One-way call sometimes takes very long to complete

We currently have a problem where a one-way proxy call sometimes takes over 189 seconds to complete.

The setup is as follows.

The client is connected via Glacier2 to a facade, which is again connected to the actual servers.

However the servers also sometimes need to push updates, so the client is also a server, and it creates a proxy to itself (clientProxy) which it registers at the servers when it connects. Some of these updates are multi-casted via IceStorm, and some just need to be given to a single client. These updates are always push as oneway calls.

But sometimes when then server wants to push an update to a single client, using the clientProxy directly the call takes 189 seconds (Always seems to be 189 second) to complete, even though it is using a oneway proxy. The call does eventually complete and no updates are lots, but the server is busy while trying to make that call, and thus builds up a queue of requests.

So much for the problem. Now a bit of theorising on my part, which may be totally wrong.

The pushed updates obviously need to be reverse routed back though Glacier2, and currently I haven't set up an explicit forwarding policy in any call context, so presumably is is forwarded using the default two-way policy. So what happens when you use a oneway proxy to call via Glacier, which then forwards it twoway ? I was wondering if I was running into the problem described in section 30.11, where you say it is possible for a oneway call to block because the transport buffer is filled faster than the server (which would be the Glacier router in this case) can empty it. However if that is the case, I don't understand why I consistently get the same wait time of 189 seconds.

The reason I haven't setup an explicit forwarding policy is that I have encountered some problems - propably because I don't understand it well enough. I'd be happy to explain in greater detail, but I wasn't sure if it belonged in this post.

Comments

  • benoit
    benoit Rennes, France
    Hi Nis,

    Whether or not the oneway call is forwarded as a twoway or oneway shouldn't matter if you use the buffered mode (forwarding as oneway or batch oneway would be more efficient however for oneway requests). In buffered mode, the router uses a request queue to forward server->client requests (and client->server requests). So when the router receives a request over a connection it adds it to the queue and releases the thread that reads requests from the connection. The request is then sent by the request queue thread.

    Does this occur consistently? Is your router under some stress when this happens?

    If the router is under some stress, it's possible that the router thread responsible for reading requests (over the connection between your server and the router) doesn't get enough the CPU and can't read the incoming requests fast enough. This would cause what you mentioned: the server would block trying to send data over the TCP/IP connection.

    It could also be that your server blocks on the connection when it tries to send the oneway request because another thread in your server already sends a large request over the connection (you can't send 2 requests at the same time over the same connection). Can you easily figure out when it blocks?
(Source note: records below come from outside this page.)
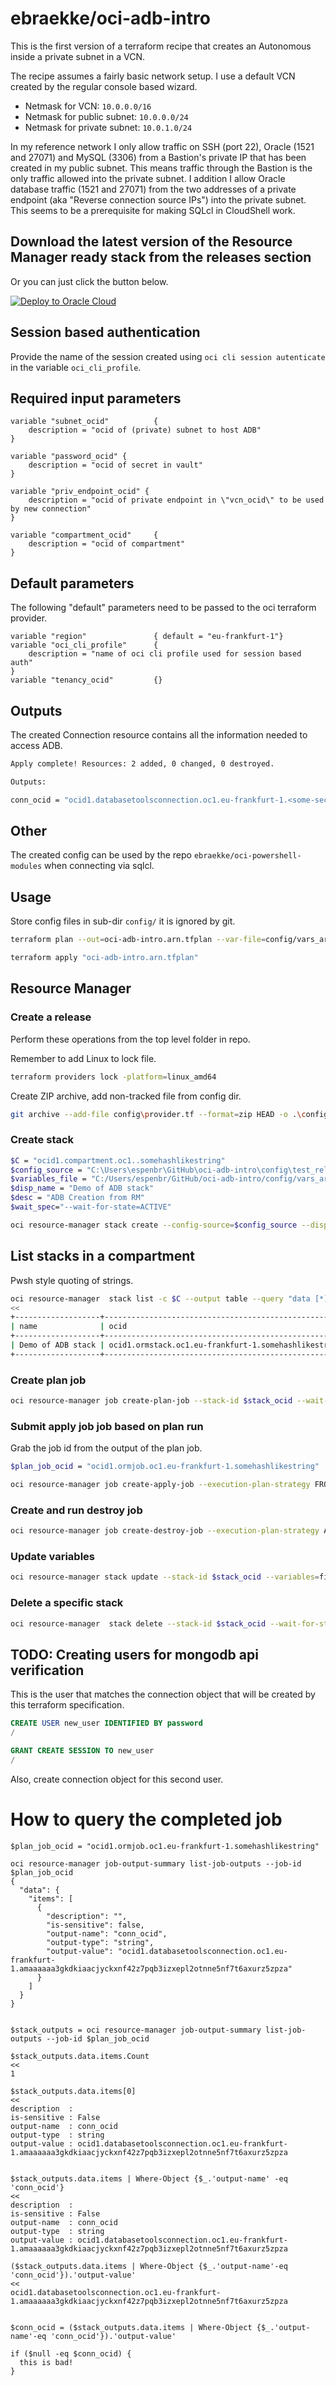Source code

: # ebraekke/oci-adb-intro


This is the first version of a terraform recipe that creates an Autonomous inside a private subnet in a VCN. 

The recipe assumes a fairly basic network setup. 
I use a default VCN created by the regular console based wizard. 
* Netmask for VCN: `10.0.0.0/16`
* Netmask for public subnet: `10.0.0.0/24`
* Netmask for private subnet: `10.0.1.0/24`

In my reference network I only allow traffic on SSH (port 22), Oracle (1521 and 27071) and MySQL (3306) from a Bastion's private IP that 
has been created in my public subnet. This means traffic through the Bastion is the only traffic allowed into the private subnet. 
I addition I allow Oracle database traffic (1521 and 27071) from the two addresses of a private endpoint (aka "Reverse connection source IPs")
into the private subnet. This seems to be a prerequisite for making SQLcl in CloudShell work.   

## Download the latest version of the Resource Manager ready stack from the releases section 

Or you can just click the button below. 

[![Deploy to Oracle Cloud](https://oci-resourcemanager-plugin.plugins.oci.oraclecloud.com/latest/deploy-to-oracle-cloud.svg)](https://cloud.oracle.com/resourcemanager/stacks/create?zipUrl=https://github.com/ebraekke/oci-adb-intro/releases/download/v0.9.0-alpha.1/oci-adb-intro_0.9.0.zip)


## Session based authentication 

Provide the name of the session created using `oci cli session autenticate` in the variable `oci_cli_profile`. 

## Required input parameters 

```hcl
variable "subnet_ocid"          {
    description = "ocid of (private) subnet to host ADB"
}

variable "password_ocid" {
    description = "ocid of secret in vault"
}

variable "priv_endpoint_ocid" {
    description = "ocid of private endpoint in \"vcn_ocid\" to be used by new connection"
}

variable "compartment_ocid"     {
    description = "ocid of compartment"
}
```

## Default parameters

The following "default" parameters need to be passed to the oci terraform provider.

```hcl
variable "region"               { default = "eu-frankfurt-1"}
variable "oci_cli_profile"      { 
    description = "name of oci cli profile used for session based auth"
}
variable "tenancy_ocid"         {}
```

## Outputs

The created Connection resource contains all the information needed to access ADB.

```bash
Apply complete! Resources: 2 added, 0 changed, 0 destroyed.

Outputs:

conn_ocid = "ocid1.databasetoolsconnection.oc1.eu-frankfurt-1.<some-secret-string>"
```

## Other 

The created config can be used by the repo `ebraekke/oci-powershell-modules` when connecting via sqlcl.

## Usage

Store config files in sub-dir `config/` it is ignored by git.

```bash
terraform plan --out=oci-adb-intro.arn.tfplan --var-file=config/vars_arn.tfvars

terraform apply "oci-adb-intro.arn.tfplan"
```

## Resource Manager

### Create a release 

Perform these operations from the top level folder in repo. 

Remember to add Linux to lock file.
```bash
terraform providers lock -platform=linux_amd64
```

Create ZIP archive, add non-tracked file from config dir.
```bash
git archive --add-file config\provider.tf --format=zip HEAD -o .\config\test_rel.zip
```

### Create stack

```bash
$C = "ocid1.compartment.oc1..somehashlikestring"
$config_source = "C:\Users\espenbr\GitHub\oci-adb-intro\config\test_rel.zip"
$variables_file = "C:/Users/espenbr/GitHub/oci-adb-intro/config/vars_arn.json"
$disp_name = "Demo of ADB stack"
$desc = "ADB Creation from RM" 
$wait_spec="--wait-for-state=ACTIVE"

oci resource-manager stack create --config-source=$config_source --display-name="$disp_name" --description="$desc" --variables=file://$variables_file -c $C --terraform-version=1.2.x $wait_spec
```

## List stacks in a compartment

Pwsh style quoting of strings. 

```bash
oci resource-manager  stack list -c $C --output table --query "data [*].{`"ocid`":`"id`", `"name`":`"display-name`"}"
<<
+-------------------+------------------------------------------------------------------------------------------------+
| name              | ocid                                                                                           |
+-------------------+------------------------------------------------------------------------------------------------+
| Demo of ADB stack | ocid1.ormstack.oc1.eu-frankfurt-1.somehashlikestring                                           |
+-------------------+------------------------------------------------------------------------------------------------+
```

### Create plan job

```bash
oci resource-manager job create-plan-job --stack-id $stack_ocid --wait-for-state=SUCCEEDED --wait-interval-seconds=10
```

### Submit apply job job based on plan run 

Grab the job id from the output of the plan job.  

```bash
$plan_job_ocid = "ocid1.ormjob.oc1.eu-frankfurt-1.somehashlikestring"

oci resource-manager job create-apply-job --execution-plan-strategy FROM_PLAN_JOB_ID --stack-id $stack_ocid --wait-for-state SUCCEEDED --wait-interval-seconds 10 --execution-plan-job-id $plan_job_ocid
```

### Create and run destroy job 

```bash
oci resource-manager job create-destroy-job --execution-plan-strategy AUTO_APPROVED  --stack-id $stack_ocid --wait-for-state SUCCEEDED --wait-interval-seconds 10
```

### Update variables 

```bash
oci resource-manager stack update --stack-id $stack_ocid --variables=file://C:/Users/espenbr/GitHub/oci-adb-intro/config/vars_arn.json
```

### Delete a specific stack 

```bash
oci resource-manager  stack delete --stack-id $stack_ocid --wait-for-state DELETED --wait-interval-seconds 10
```

## TODO: Creating  users for mongodb api verification 

This is the user that matches the connection object that will be created by this terraform specification.

```sql 
CREATE USER new_user IDENTIFIED BY password
/

GRANT CREATE SESSION TO new_user
/
```

Also, create connection object for this second user. 


# How to query the completed job 

```
$plan_job_ocid = "ocid1.ormjob.oc1.eu-frankfurt-1.somehashlikestring"

oci resource-manager job-output-summary list-job-outputs --job-id $plan_job_ocid
{
  "data": {
    "items": [
      {
        "description": "",
        "is-sensitive": false,
        "output-name": "conn_ocid",
        "output-type": "string",
        "output-value": "ocid1.databasetoolsconnection.oc1.eu-frankfurt-1.amaaaaaa3gkdkiaacjyckxnf42z7pqb3izxepl2otnne5nf7t6axurz5zpza"
      }
    ]
  }
}


```

```
$stack_outputs = oci resource-manager job-output-summary list-job-outputs --job-id $plan_job_ocid

$stack_outputs.data.items.Count
<<
1

$stack_outputs.data.items[0]
<<
description  :
is-sensitive : False
output-name  : conn_ocid
output-type  : string
output-value : ocid1.databasetoolsconnection.oc1.eu-frankfurt-1.amaaaaaa3gkdkiaacjyckxnf42z7pqb3izxepl2otnne5nf7t6axurz5zpza


$stack_outputs.data.items | Where-Object {$_.'output-name' -eq 'conn_ocid'}
<<
description  :
is-sensitive : False
output-name  : conn_ocid
output-type  : string
output-value : ocid1.databasetoolsconnection.oc1.eu-frankfurt-1.amaaaaaa3gkdkiaacjyckxnf42z7pqb3izxepl2otnne5nf7t6axurz5zpza

($stack_outputs.data.items | Where-Object {$_.'output-name'-eq 'conn_ocid'}).'output-value'
<<
ocid1.databasetoolsconnection.oc1.eu-frankfurt-1.amaaaaaa3gkdkiaacjyckxnf42z7pqb3izxepl2otnne5nf7t6axurz5zpza


$conn_ocid = ($stack_outputs.data.items | Where-Object {$_.'output-name'-eq 'conn_ocid'}).'output-value'

if ($null -eq $conn_ocid) {
  this is bad!
}

```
If that's the case, you could try to attach with the debugger to your server and see what other threads are doing.

    Cheers,
    Benoit.
  • benoit wrote:
    Whether or not the oneway call is forwarded as a twoway or oneway shouldn't matter if you use the buffered mode (forwarding as oneway or batch oneway would be more efficient however for oneway requests).
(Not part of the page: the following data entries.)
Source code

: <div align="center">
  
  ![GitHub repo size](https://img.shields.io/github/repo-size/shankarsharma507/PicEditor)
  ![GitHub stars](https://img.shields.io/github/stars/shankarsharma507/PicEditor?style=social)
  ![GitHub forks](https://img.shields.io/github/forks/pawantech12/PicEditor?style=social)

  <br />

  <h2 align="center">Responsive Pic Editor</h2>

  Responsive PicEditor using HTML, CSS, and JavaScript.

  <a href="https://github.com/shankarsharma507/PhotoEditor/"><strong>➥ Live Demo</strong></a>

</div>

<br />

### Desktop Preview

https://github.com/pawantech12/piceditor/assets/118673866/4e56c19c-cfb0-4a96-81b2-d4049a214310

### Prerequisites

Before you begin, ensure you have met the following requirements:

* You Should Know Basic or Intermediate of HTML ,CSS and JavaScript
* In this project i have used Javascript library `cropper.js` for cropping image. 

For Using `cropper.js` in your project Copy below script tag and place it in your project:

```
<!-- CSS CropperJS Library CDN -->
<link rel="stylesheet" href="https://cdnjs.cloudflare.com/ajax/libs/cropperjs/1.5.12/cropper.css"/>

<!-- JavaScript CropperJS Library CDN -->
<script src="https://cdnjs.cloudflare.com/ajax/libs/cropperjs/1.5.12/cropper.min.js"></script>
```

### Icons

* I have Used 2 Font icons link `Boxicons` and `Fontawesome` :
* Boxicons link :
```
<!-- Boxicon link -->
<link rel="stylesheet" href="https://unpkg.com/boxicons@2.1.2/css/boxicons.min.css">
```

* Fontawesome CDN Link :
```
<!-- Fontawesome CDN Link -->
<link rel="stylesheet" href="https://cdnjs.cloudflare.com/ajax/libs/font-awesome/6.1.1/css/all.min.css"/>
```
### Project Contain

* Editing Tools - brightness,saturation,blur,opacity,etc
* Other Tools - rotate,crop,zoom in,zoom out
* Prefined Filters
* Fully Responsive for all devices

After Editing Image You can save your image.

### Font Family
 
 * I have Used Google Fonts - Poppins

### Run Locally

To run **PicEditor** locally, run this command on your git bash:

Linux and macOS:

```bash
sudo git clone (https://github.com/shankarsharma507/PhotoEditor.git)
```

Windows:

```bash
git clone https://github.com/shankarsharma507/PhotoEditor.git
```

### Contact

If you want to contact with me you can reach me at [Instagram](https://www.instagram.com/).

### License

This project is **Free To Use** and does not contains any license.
    Glacier2 is configured to run in buffered mode so that should be ok. I do realise that forwarding one-way would be more efficient for our needs but I had some problems getting it to work. I'll detail those problems in another thread though, since they don't seem to relate to this issue.
    benoit wrote:
    Does this occur consistently? Is your router under some stress when this happens?

    If the router is under some stress, it's possible that the router thread responsible for reading requests (over the connection between your server and the router) doesn't get enough the CPU and can't read the incoming requests fast enough. This would cause what you mentioned: the server would block trying to send data over the TCP/IP connection.

    It happens consistently, in the sense that the problem will occur several times if the servers are running for hours with 30+ users. It also consistently seems to be one particular method that takes long to dispatch. However it is not every time this method is called that it takes long to dispatch.

    It also does seem to take some stress to cause the problem, as we can't really provoke it on our internal test servers. On the other hand we are only creating a CPU load of about 20%, and the network also has plenty of capacity, so the hardware doesn't seem that strained. So if stress is the problem I'm a bit at a loss as to how to improve the performance of the Glacier2 service.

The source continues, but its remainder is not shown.